Data extracts:
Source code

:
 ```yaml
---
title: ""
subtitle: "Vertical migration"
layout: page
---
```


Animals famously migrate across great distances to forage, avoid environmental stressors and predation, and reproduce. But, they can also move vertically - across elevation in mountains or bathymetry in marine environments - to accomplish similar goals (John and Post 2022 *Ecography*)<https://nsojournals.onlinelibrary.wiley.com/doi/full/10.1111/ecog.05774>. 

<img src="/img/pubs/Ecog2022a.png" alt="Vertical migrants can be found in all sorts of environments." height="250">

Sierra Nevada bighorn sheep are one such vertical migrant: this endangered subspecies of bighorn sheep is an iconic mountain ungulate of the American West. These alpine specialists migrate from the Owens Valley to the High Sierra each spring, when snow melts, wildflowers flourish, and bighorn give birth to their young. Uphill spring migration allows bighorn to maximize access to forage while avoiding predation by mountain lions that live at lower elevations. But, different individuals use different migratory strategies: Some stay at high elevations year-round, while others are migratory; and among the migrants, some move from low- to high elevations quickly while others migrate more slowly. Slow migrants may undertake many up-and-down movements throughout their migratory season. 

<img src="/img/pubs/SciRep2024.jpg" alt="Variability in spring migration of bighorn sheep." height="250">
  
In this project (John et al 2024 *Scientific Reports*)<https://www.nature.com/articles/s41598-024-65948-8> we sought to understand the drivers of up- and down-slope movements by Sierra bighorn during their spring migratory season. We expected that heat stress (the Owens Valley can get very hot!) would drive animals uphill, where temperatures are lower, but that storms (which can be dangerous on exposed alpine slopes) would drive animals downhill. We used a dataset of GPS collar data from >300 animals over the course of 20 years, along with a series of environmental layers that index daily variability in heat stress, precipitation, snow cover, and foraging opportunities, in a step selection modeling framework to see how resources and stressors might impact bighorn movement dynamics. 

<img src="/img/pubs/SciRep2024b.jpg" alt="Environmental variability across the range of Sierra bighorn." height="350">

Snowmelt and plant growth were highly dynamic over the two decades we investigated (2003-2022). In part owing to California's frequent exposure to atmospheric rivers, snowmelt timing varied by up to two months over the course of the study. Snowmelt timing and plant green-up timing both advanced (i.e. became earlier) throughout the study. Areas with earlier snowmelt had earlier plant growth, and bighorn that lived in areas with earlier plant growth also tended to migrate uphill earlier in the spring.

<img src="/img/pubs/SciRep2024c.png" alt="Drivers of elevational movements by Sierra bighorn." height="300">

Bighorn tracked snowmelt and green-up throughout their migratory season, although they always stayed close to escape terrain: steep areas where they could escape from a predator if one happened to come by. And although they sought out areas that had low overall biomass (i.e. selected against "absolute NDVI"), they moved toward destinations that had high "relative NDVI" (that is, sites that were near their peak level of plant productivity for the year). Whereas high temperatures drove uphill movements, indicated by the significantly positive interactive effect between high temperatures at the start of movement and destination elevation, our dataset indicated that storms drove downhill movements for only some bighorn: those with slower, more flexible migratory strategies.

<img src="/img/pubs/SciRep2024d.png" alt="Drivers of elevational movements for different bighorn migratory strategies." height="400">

Problem:
Look through the entries above. Copy each line in which the string "elevational" occurs.

Answer to the exercise:
<img src="/img/pubs/SciRep2024c.png" alt="Drivers of elevational movements by Sierra bighorn." height="300">
<img src="/img/pubs/SciRep2024d.png" alt="Drivers of elevational movements for different bighorn migratory strategies." height="400">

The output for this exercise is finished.